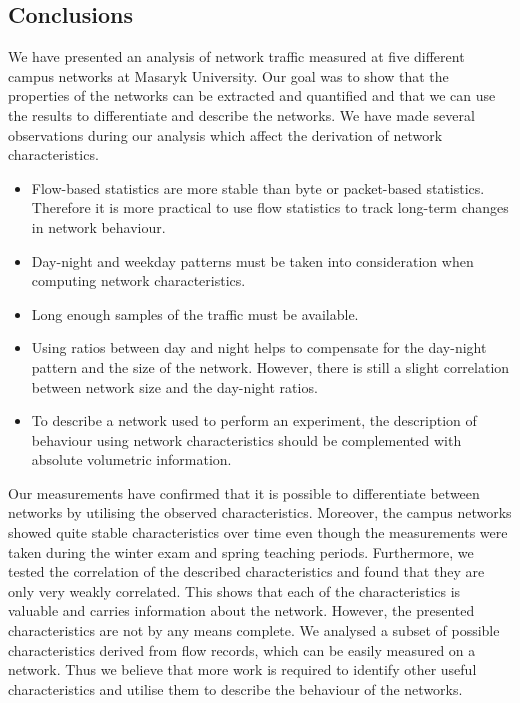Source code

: \subsection{Conclusions} \label{subsec:characterization-conclusions}

We have presented an analysis of network traffic measured at five different campus networks at Masaryk University. Our goal was to show that the properties of the networks can be extracted and quantified and that we can use the results to differentiate and describe the networks. We have made several observations during our analysis which affect the derivation of network characteristics.

\begin{itemize}
    \setlength\itemsep{4pt}
    \item Flow-based statistics are more stable than byte or packet-based statistics. Therefore it is more practical to use flow statistics to track long-term changes in network behaviour.
    \item Day-night and weekday patterns must be taken into consideration when computing network characteristics.
    \item Long enough samples of the traffic must be available.
    \item Using ratios between day and night helps to compensate for the day-night pattern and the size of the network. However, there is still a slight correlation between network size and the day-night ratios.
    \item To describe a network used to perform an experiment, the description of behaviour using network characteristics should be complemented with absolute volumetric information.
\end{itemize}

Our measurements have confirmed that it is possible to differentiate between networks by utilising the observed characteristics. Moreover, the campus networks showed quite stable characteristics over time even though the measurements were taken during the winter exam and spring teaching periods. Furthermore, we tested the correlation of the described characteristics and found that they are only very weakly correlated. This shows that each of the characteristics is valuable and carries information about the network. However, the presented characteristics are not by any means complete. We analysed a subset of possible characteristics derived from flow records, which can be easily measured on a network. Thus we believe that more work is required to identify other useful characteristics and utilise them to describe the behaviour of the networks.


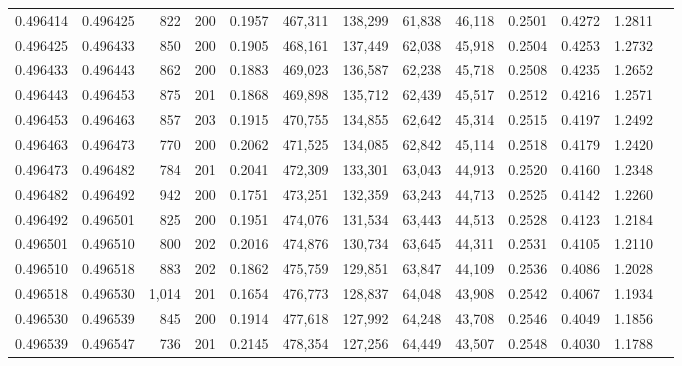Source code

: \begin{tabular}{rrrrrrrrrrrrr}
0.496414 & 0.496425 &   822 & 200 &                                     0.1957 & 467,311 & 138,299 &  61,838 &  46,118 & 0.2501 & 0.4272 & 1.2811 \\
0.496425 & 0.496433 &   850 & 200 &                                     0.1905 & 468,161 & 137,449 &  62,038 &  45,918 & 0.2504 & 0.4253 & 1.2732 \\
0.496433 & 0.496443 &   862 & 200 &                                     0.1883 & 469,023 & 136,587 &  62,238 &  45,718 & 0.2508 & 0.4235 & 1.2652 \\
0.496443 & 0.496453 &   875 & 201 &                                     0.1868 & 469,898 & 135,712 &  62,439 &  45,517 & 0.2512 & 0.4216 & 1.2571 \\
0.496453 & 0.496463 &   857 & 203 &                                     0.1915 & 470,755 & 134,855 &  62,642 &  45,314 & 0.2515 & 0.4197 & 1.2492 \\
0.496463 & 0.496473 &   770 & 200 &                                     0.2062 & 471,525 & 134,085 &  62,842 &  45,114 & 0.2518 & 0.4179 & 1.2420 \\
0.496473 & 0.496482 &   784 & 201 &                                     0.2041 & 472,309 & 133,301 &  63,043 &  44,913 & 0.2520 & 0.4160 & 1.2348 \\
0.496482 & 0.496492 &   942 & 200 &                                     0.1751 & 473,251 & 132,359 &  63,243 &  44,713 & 0.2525 & 0.4142 & 1.2260 \\
0.496492 & 0.496501 &   825 & 200 &                                     0.1951 & 474,076 & 131,534 &  63,443 &  44,513 & 0.2528 & 0.4123 & 1.2184 \\
0.496501 & 0.496510 &   800 & 202 &                                     0.2016 & 474,876 & 130,734 &  63,645 &  44,311 & 0.2531 & 0.4105 & 1.2110 \\
0.496510 & 0.496518 &   883 & 202 &                                     0.1862 & 475,759 & 129,851 &  63,847 &  44,109 & 0.2536 & 0.4086 & 1.2028 \\
0.496518 & 0.496530 & 1,014 & 201 &                                     0.1654 & 476,773 & 128,837 &  64,048 &  43,908 & 0.2542 & 0.4067 & 1.1934 \\
0.496530 & 0.496539 &   845 & 200 &                                     0.1914 & 477,618 & 127,992 &  64,248 &  43,708 & 0.2546 & 0.4049 & 1.1856 \\
0.496539 & 0.496547 &   736 & 201 &                                     0.2145 & 478,354 & 127,256 &  64,449 &  43,507 & 0.2548 & 0.4030 & 1.1788 \\

\end{tabular}
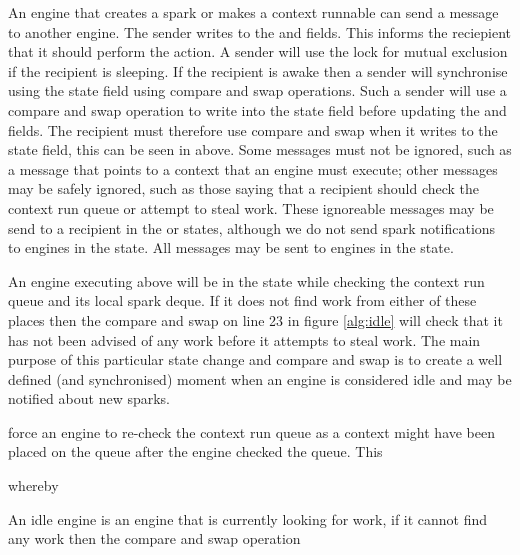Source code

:An engine that creates a spark or makes a context runnable can
send a message to another engine.
The sender writes to the  and  fields.
This informs the reciepient that it should perform the action.
A sender will use the lock for mutual exclusion if the recipient is
sleeping.
If the recipient is awake then a sender will synchronise using the state
field using compare and swap operations.
Such a sender will use a compare and swap operation to write 
into the state field before updating the  and
 fields.
The recipient must therefore use compare and swap when it writes to the
state field,
this can be seen in \idle above.
Some messages must not be ignored, such as a message that points to a
context that an engine must execute;
other messages may be safely ignored, such as those saying that a recipient
should check the context run queue or attempt to steal work.
These ignoreable messages may be send to a recipient in the  or
 states,
although we do not send spark notifications to engines in the
 state.
All messages may be sent to engines in the  state.

An engine executing \idle above will be in the  state while
checking the context run queue and its local spark deque.
If it does not find work from either of these places then the compare and
swap on line 23 in figure \ref{alg:idle} will check that it has not been
advised of any work before it attempts to steal work.
The main purpose of this particular state change and compare and swap
is to create a well defined (and synchronised) moment when an engine
is considered idle and may be notified about new sparks.


force an engine to re-check the context run queue as a context might
have been placed on the queue after the engine checked the queue.
This 


whereby 

An idle engine is an engine that is currently looking for work,
if it cannot find any work then the compare and swap operation 

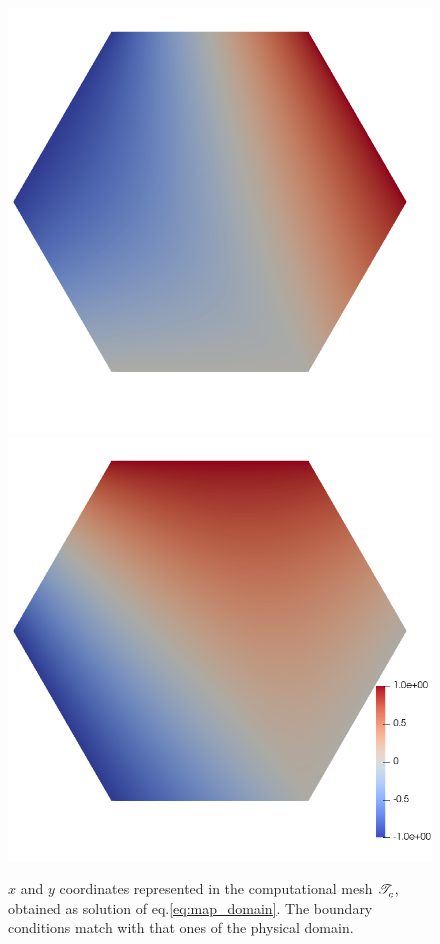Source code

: \documentclass[a4paper,11pt]{article}
\begin{document}
{\begin{figure}[h!]
    \centering
    \includegraphics[scale=0.2]{Images/Test1/r-adaptive/xc.png}
    \includegraphics[scale=0.2]{Images/Test1/r-adaptive/yc.png}
    \caption{ $x$ and $y$ coordinates represented in the computational mesh $\mathscr T^{}_{c}$, obtained as solution of eq.\eqref{eq:map_domain}. The boundary conditions match with that ones of the physical domain.}
    \label{fig:x,y_comp}
\end{figure}
 
}
\end{document}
========================================
▶ **Exercise**:
Each record must be repeated verbatim, and no picture may appear in the copy.

▶ **Result below**:
Source code

: \subsection{Conclusions} \label{subsec:characterization-conclusions}

We have presented an analysis of network traffic measured at five different campus networks at Masaryk University. Our goal was to show that the properties of the networks can be extracted and quantified and that we can use the results to differentiate and describe the networks. We have made several observations during our analysis which affect the derivation of network characteristics.

\begin{itemize}
    \setlength\itemsep{4pt}
    \item Flow-based statistics are more stable than byte or packet-based statistics. Therefore it is more practical to use flow statistics to track long-term changes in network behaviour.
    \item Day-night and weekday patterns must be taken into consideration when computing network characteristics.
    \item Long enough samples of the traffic must be available.
    \item Using ratios between day and night helps to compensate for the day-night pattern and the size of the network. However, there is still a slight correlation between network size and the day-night ratios.
    \item To describe a network used to perform an experiment, the description of behaviour using network characteristics should be complemented with absolute volumetric information.
\end{itemize}

Our measurements have confirmed that it is possible to differentiate between networks by utilising the observed characteristics. Moreover, the campus networks showed quite stable characteristics over time even though the measurements were taken during the winter exam and spring teaching periods. Furthermore, we tested the correlation of the described characteristics and found that they are only very weakly correlated. This shows that each of the characteristics is valuable and carries information about the network. However, the presented characteristics are not by any means complete. We analysed a subset of possible characteristics derived from flow records, which can be easily measured on a network. Thus we believe that more work is required to identify other useful characteristics and utilise them to describe the behaviour of the networks.


Source code

: \begin{tabular}{rrrrrrrrrrrrr}
0.496414 & 0.496425 &   822 & 200 &                                     0.1957 & 467,311 & 138,299 &  61,838 &  46,118 & 0.2501 & 0.4272 & 1.2811 \\
0.496425 & 0.496433 &   850 & 200 &                                     0.1905 & 468,161 & 137,449 &  62,038 &  45,918 & 0.2504 & 0.4253 & 1.2732 \\
0.496433 & 0.496443 &   862 & 200 &                                     0.1883 & 469,023 & 136,587 &  62,238 &  45,718 & 0.2508 & 0.4235 & 1.2652 \\
0.496443 & 0.496453 &   875 & 201 &                                     0.1868 & 469,898 & 135,712 &  62,439 &  45,517 & 0.2512 & 0.4216 & 1.2571 \\
0.496453 & 0.496463 &   857 & 203 &                                     0.1915 & 470,755 & 134,855 &  62,642 &  45,314 & 0.2515 & 0.4197 & 1.2492 \\
0.496463 & 0.496473 &   770 & 200 &                                     0.2062 & 471,525 & 134,085 &  62,842 &  45,114 & 0.2518 & 0.4179 & 1.2420 \\
0.496473 & 0.496482 &   784 & 201 &                                     0.2041 & 472,309 & 133,301 &  63,043 &  44,913 & 0.2520 & 0.4160 & 1.2348 \\
0.496482 & 0.496492 &   942 & 200 &                                     0.1751 & 473,251 & 132,359 &  63,243 &  44,713 & 0.2525 & 0.4142 & 1.2260 \\
0.496492 & 0.496501 &   825 & 200 &                                     0.1951 & 474,076 & 131,534 &  63,443 &  44,513 & 0.2528 & 0.4123 & 1.2184 \\
0.496501 & 0.496510 &   800 & 202 &                                     0.2016 & 474,876 & 130,734 &  63,645 &  44,311 & 0.2531 & 0.4105 & 1.2110 \\
0.496510 & 0.496518 &   883 & 202 &                                     0.1862 & 475,759 & 129,851 &  63,847 &  44,109 & 0.2536 & 0.4086 & 1.2028 \\
0.496518 & 0.496530 & 1,014 & 201 &                                     0.1654 & 476,773 & 128,837 &  64,048 &  43,908 & 0.2542 & 0.4067 & 1.1934 \\
0.496530 & 0.496539 &   845 & 200 &                                     0.1914 & 477,618 & 127,992 &  64,248 &  43,708 & 0.2546 & 0.4049 & 1.1856 \\
0.496539 & 0.496547 &   736 & 201 &                                     0.2145 & 478,354 & 127,256 &  64,449 &  43,507 & 0.2548 & 0.4030 & 1.1788 \\

\end{tabular}
Source code

:An engine that creates a spark or makes a context runnable can
send a message to another engine.
The sender writes to the  and  fields.
This informs the reciepient that it should perform the action.
A sender will use the lock for mutual exclusion if the recipient is
sleeping.
If the recipient is awake then a sender will synchronise using the state
field using compare and swap operations.
Such a sender will use a compare and swap operation to write 
into the state field before updating the  and
 fields.
The recipient must therefore use compare and swap when it writes to the
state field,
this can be seen in \idle above.
Some messages must not be ignored, such as a message that points to a
context that an engine must execute;
other messages may be safely ignored, such as those saying that a recipient
should check the context run queue or attempt to steal work.
These ignoreable messages may be send to a recipient in the  or
 states,
although we do not send spark notifications to engines in the
 state.
All messages may be sent to engines in the  state.

An engine executing \idle above will be in the  state while
checking the context run queue and its local spark deque.
If it does not find work from either of these places then the compare and
swap on line 23 in figure \ref{alg:idle} will check that it has not been
advised of any work before it attempts to steal work.
The main purpose of this particular state change and compare and swap
is to create a well defined (and synchronised) moment when an engine
is considered idle and may be notified about new sparks.


force an engine to re-check the context run queue as a context might
have been placed on the queue after the engine checked the queue.
This 


whereby 

An idle engine is an engine that is currently looking for work,
if it cannot find any work then the compare and swap operation 

Source code

: \documentclass[a4paper,11pt]{article}
\begin{document}
{\begin{figure}[h!]
    \centering
    \includegraphics[scale=0.2]{Images/Test1/r-adaptive/xc.png}
    \includegraphics[scale=0.2]{Images/Test1/r-adaptive/yc.png}
    \caption{ $x$ and $y$ coordinates represented in the computational mesh $\mathscr T^{}_{c}$, obtained as solution of eq.\eqref{eq:map_domain}. The boundary conditions match with that ones of the physical domain.}
    \label{fig:x,y_comp}
\end{figure}
 
}
\end{document}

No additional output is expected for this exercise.